Supplied records Start Marker

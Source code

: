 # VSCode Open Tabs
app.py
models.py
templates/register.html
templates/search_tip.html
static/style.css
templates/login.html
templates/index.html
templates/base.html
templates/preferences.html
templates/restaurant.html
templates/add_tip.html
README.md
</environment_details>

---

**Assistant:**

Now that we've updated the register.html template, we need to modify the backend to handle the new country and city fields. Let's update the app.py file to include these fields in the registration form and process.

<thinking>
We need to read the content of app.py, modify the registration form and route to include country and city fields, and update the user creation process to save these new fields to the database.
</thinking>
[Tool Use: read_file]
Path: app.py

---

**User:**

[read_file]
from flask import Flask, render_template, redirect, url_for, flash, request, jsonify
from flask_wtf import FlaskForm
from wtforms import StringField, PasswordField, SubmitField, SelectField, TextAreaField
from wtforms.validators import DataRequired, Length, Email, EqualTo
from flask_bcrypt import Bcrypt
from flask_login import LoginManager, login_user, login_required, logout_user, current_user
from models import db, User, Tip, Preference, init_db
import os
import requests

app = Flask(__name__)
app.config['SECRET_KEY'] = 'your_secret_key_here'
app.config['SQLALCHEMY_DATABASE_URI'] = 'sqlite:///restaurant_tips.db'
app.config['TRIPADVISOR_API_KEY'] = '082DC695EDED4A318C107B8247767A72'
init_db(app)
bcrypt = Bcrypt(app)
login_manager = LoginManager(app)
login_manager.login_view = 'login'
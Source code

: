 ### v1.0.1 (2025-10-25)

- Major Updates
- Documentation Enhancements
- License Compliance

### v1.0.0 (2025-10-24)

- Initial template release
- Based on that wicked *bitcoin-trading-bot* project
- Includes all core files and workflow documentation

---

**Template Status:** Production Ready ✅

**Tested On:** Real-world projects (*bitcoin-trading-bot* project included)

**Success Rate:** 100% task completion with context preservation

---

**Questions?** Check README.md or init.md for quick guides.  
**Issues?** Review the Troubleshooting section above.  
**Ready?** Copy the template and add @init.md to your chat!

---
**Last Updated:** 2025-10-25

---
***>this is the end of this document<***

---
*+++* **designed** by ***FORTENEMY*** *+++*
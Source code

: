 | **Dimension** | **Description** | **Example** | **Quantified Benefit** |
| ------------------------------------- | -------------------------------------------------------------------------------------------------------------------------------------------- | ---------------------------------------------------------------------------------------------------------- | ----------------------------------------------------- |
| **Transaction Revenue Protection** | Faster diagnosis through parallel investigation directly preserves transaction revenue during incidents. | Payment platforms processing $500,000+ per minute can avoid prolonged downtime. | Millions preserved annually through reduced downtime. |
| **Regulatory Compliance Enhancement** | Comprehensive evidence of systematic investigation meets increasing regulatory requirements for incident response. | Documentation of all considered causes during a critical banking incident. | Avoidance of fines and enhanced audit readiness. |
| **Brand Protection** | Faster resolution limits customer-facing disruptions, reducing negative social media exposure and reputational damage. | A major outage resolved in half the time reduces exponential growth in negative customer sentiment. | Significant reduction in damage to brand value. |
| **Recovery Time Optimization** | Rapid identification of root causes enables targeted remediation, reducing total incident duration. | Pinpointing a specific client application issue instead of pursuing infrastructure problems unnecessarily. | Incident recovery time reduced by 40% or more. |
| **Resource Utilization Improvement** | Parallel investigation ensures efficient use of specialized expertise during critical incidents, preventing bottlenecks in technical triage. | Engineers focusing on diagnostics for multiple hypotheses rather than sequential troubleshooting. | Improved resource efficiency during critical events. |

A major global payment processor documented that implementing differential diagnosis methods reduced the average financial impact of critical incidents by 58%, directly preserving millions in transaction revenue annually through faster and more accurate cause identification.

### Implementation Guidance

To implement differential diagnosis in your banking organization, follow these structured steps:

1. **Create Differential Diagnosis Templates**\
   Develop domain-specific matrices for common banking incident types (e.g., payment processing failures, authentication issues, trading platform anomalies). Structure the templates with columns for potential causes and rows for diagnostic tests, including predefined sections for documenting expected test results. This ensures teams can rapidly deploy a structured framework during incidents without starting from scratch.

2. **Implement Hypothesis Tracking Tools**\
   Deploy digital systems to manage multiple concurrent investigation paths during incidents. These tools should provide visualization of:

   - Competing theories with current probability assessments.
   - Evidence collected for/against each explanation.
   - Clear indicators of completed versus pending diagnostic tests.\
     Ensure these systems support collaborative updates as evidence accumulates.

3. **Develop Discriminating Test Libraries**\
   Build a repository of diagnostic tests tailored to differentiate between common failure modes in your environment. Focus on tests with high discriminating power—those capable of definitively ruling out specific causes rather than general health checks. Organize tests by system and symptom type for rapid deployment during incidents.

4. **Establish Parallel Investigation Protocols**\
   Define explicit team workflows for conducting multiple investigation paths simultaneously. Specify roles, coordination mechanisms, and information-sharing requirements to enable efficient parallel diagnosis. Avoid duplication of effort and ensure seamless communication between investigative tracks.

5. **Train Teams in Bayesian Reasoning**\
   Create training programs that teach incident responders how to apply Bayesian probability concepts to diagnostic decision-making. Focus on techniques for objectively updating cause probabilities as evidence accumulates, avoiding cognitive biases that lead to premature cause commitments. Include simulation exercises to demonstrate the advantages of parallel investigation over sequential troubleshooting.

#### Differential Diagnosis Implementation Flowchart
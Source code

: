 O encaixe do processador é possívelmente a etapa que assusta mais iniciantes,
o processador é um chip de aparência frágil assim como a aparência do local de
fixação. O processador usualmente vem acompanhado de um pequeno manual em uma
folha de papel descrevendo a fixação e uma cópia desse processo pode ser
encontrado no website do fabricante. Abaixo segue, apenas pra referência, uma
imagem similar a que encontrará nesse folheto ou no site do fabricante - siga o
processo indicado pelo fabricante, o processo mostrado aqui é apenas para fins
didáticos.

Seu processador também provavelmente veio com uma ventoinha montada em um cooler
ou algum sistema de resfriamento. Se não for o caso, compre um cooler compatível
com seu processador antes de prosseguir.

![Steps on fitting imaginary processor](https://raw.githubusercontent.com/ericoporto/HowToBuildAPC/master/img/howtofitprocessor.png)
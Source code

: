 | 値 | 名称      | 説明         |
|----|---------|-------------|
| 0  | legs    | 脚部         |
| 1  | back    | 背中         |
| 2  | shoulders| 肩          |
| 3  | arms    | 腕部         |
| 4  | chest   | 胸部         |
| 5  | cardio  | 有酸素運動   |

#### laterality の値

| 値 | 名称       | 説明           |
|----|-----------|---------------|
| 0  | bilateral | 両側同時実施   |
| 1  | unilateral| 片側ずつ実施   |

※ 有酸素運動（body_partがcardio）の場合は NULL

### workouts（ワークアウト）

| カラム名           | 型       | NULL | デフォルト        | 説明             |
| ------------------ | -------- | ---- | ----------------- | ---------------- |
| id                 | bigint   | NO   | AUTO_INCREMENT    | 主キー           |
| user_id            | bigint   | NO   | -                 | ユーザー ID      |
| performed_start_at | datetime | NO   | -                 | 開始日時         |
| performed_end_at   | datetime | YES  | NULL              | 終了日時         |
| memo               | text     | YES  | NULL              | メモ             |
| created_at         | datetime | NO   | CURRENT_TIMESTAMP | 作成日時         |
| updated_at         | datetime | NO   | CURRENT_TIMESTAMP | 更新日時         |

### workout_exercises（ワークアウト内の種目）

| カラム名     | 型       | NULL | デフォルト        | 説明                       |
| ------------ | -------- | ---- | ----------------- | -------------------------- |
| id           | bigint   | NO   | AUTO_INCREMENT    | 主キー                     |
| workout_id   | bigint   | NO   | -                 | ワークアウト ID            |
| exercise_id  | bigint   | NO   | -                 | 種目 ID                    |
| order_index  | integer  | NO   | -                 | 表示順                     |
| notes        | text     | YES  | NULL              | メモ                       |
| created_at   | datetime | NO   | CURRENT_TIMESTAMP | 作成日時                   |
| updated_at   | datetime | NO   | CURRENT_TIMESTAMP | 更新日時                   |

Supplied records End Marker

_Task item_
Every line of the material should be transcribed without alteration.

_Response to this exercise_
Source code

: # VSCode Open Tabs
app.py
models.py
templates/register.html
templates/search_tip.html
static/style.css
templates/login.html
templates/index.html
templates/base.html
templates/preferences.html
templates/restaurant.html
templates/add_tip.html
README.md
</environment_details>

---

**Assistant:**

Now that we've updated the register.html template, we need to modify the backend to handle the new country and city fields. Let's update the app.py file to include these fields in the registration form and process.

<thinking>
We need to read the content of app.py, modify the registration form and route to include country and city fields, and update the user creation process to save these new fields to the database.
</thinking>
[Tool Use: read_file]
Path: app.py

---

**User:**

[read_file]
from flask import Flask, render_template, redirect, url_for, flash, request, jsonify
from flask_wtf import FlaskForm
from wtforms import StringField, PasswordField, SubmitField, SelectField, TextAreaField
from wtforms.validators import DataRequired, Length, Email, EqualTo
from flask_bcrypt import Bcrypt
from flask_login import LoginManager, login_user, login_required, logout_user, current_user
from models import db, User, Tip, Preference, init_db
import os
import requests

app = Flask(__name__)
app.config['SECRET_KEY'] = 'your_secret_key_here'
app.config['SQLALCHEMY_DATABASE_URI'] = 'sqlite:///restaurant_tips.db'
app.config['TRIPADVISOR_API_KEY'] = '082DC695EDED4A318C107B8247767A72'
init_db(app)
bcrypt = Bcrypt(app)
login_manager = LoginManager(app)
login_manager.login_view = 'login'
Source code

: ### v1.0.1 (2025-10-25)

- Major Updates
- Documentation Enhancements
- License Compliance

### v1.0.0 (2025-10-24)

- Initial template release
- Based on that wicked *bitcoin-trading-bot* project
- Includes all core files and workflow documentation

---

**Template Status:** Production Ready ✅

**Tested On:** Real-world projects (*bitcoin-trading-bot* project included)

**Success Rate:** 100% task completion with context preservation

---

**Questions?** Check README.md or init.md for quick guides.  
**Issues?** Review the Troubleshooting section above.  
**Ready?** Copy the template and add @init.md to your chat!

---
**Last Updated:** 2025-10-25

---
***>this is the end of this document<***

---
*+++* **designed** by ***FORTENEMY*** *+++*
Source code

: | **Dimension** | **Description** | **Example** | **Quantified Benefit** |
| ------------------------------------- | -------------------------------------------------------------------------------------------------------------------------------------------- | ---------------------------------------------------------------------------------------------------------- | ----------------------------------------------------- |
| **Transaction Revenue Protection** | Faster diagnosis through parallel investigation directly preserves transaction revenue during incidents. | Payment platforms processing $500,000+ per minute can avoid prolonged downtime. | Millions preserved annually through reduced downtime. |
| **Regulatory Compliance Enhancement** | Comprehensive evidence of systematic investigation meets increasing regulatory requirements for incident response. | Documentation of all considered causes during a critical banking incident. | Avoidance of fines and enhanced audit readiness. |
| **Brand Protection** | Faster resolution limits customer-facing disruptions, reducing negative social media exposure and reputational damage. | A major outage resolved in half the time reduces exponential growth in negative customer sentiment. | Significant reduction in damage to brand value. |
| **Recovery Time Optimization** | Rapid identification of root causes enables targeted remediation, reducing total incident duration. | Pinpointing a specific client application issue instead of pursuing infrastructure problems unnecessarily. | Incident recovery time reduced by 40% or more. |
| **Resource Utilization Improvement** | Parallel investigation ensures efficient use of specialized expertise during critical incidents, preventing bottlenecks in technical triage. | Engineers focusing on diagnostics for multiple hypotheses rather than sequential troubleshooting. | Improved resource efficiency during critical events. |

A major global payment processor documented that implementing differential diagnosis methods reduced the average financial impact of critical incidents by 58%, directly preserving millions in transaction revenue annually through faster and more accurate cause identification.

### Implementation Guidance

To implement differential diagnosis in your banking organization, follow these structured steps:

1. **Create Differential Diagnosis Templates**\
   Develop domain-specific matrices for common banking incident types (e.g., payment processing failures, authentication issues, trading platform anomalies). Structure the templates with columns for potential causes and rows for diagnostic tests, including predefined sections for documenting expected test results. This ensures teams can rapidly deploy a structured framework during incidents without starting from scratch.

2. **Implement Hypothesis Tracking Tools**\
   Deploy digital systems to manage multiple concurrent investigation paths during incidents. These tools should provide visualization of:

   - Competing theories with current probability assessments.
   - Evidence collected for/against each explanation.
   - Clear indicators of completed versus pending diagnostic tests.\
     Ensure these systems support collaborative updates as evidence accumulates.

3. **Develop Discriminating Test Libraries**\
   Build a repository of diagnostic tests tailored to differentiate between common failure modes in your environment. Focus on tests with high discriminating power—those capable of definitively ruling out specific causes rather than general health checks. Organize tests by system and symptom type for rapid deployment during incidents.

4. **Establish Parallel Investigation Protocols**\
   Define explicit team workflows for conducting multiple investigation paths simultaneously. Specify roles, coordination mechanisms, and information-sharing requirements to enable efficient parallel diagnosis. Avoid duplication of effort and ensure seamless communication between investigative tracks.

5. **Train Teams in Bayesian Reasoning**\
   Create training programs that teach incident responders how to apply Bayesian probability concepts to diagnostic decision-making. Focus on techniques for objectively updating cause probabilities as evidence accumulates, avoiding cognitive biases that lead to premature cause commitments. Include simulation exercises to demonstrate the advantages of parallel investigation over sequential troubleshooting.

#### Differential Diagnosis Implementation Flowchart
Source code

: O encaixe do processador é possívelmente a etapa que assusta mais iniciantes,
o processador é um chip de aparência frágil assim como a aparência do local de
fixação. O processador usualmente vem acompanhado de um pequeno manual em uma
folha de papel descrevendo a fixação e uma cópia desse processo pode ser
encontrado no website do fabricante. Abaixo segue, apenas pra referência, uma
imagem similar a que encontrará nesse folheto ou no site do fabricante - siga o
processo indicado pelo fabricante, o processo mostrado aqui é apenas para fins
didáticos.

Seu processador também provavelmente veio com uma ventoinha montada em um cooler
ou algum sistema de resfriamento. Se não for o caso, compre um cooler compatível
com seu processador antes de prosseguir.

![Steps on fitting imaginary processor](https://raw.githubusercontent.com/ericoporto/HowToBuildAPC/master/img/howtofitprocessor.png)
Source code

: | 値 | 名称      | 説明         |
|----|---------|-------------|
| 0  | legs    | 脚部         |
| 1  | back    | 背中         |
| 2  | shoulders| 肩          |
| 3  | arms    | 腕部         |
| 4  | chest   | 胸部         |
| 5  | cardio  | 有酸素運動   |

#### laterality の値

| 値 | 名称       | 説明           |
|----|-----------|---------------|
| 0  | bilateral | 両側同時実施   |
| 1  | unilateral| 片側ずつ実施   |

※ 有酸素運動（body_partがcardio）の場合は NULL

### workouts（ワークアウト）

| カラム名           | 型       | NULL | デフォルト        | 説明             |
| ------------------ | -------- | ---- | ----------------- | ---------------- |
| id                 | bigint   | NO   | AUTO_INCREMENT    | 主キー           |
| user_id            | bigint   | NO   | -                 | ユーザー ID      |
| performed_start_at | datetime | NO   | -                 | 開始日時         |
| performed_end_at   | datetime | YES  | NULL              | 終了日時         |
| memo               | text     | YES  | NULL              | メモ             |
| created_at         | datetime | NO   | CURRENT_TIMESTAMP | 作成日時         |
| updated_at         | datetime | NO   | CURRENT_TIMESTAMP | 更新日時         |

### workout_exercises（ワークアウト内の種目）

| カラム名     | 型       | NULL | デフォルト        | 説明                       |
| ------------ | -------- | ---- | ----------------- | -------------------------- |
| id           | bigint   | NO   | AUTO_INCREMENT    | 主キー                     |
| workout_id   | bigint   | NO   | -                 | ワークアウト ID            |
| exercise_id  | bigint   | NO   | -                 | 種目 ID                    |
| order_index  | integer  | NO   | -                 | 表示順                     |
| notes        | text     | YES  | NULL              | メモ                       |
| created_at   | datetime | NO   | CURRENT_TIMESTAMP | 作成日時                   |
| updated_at   | datetime | NO   | CURRENT_TIMESTAMP | 更新日時                   |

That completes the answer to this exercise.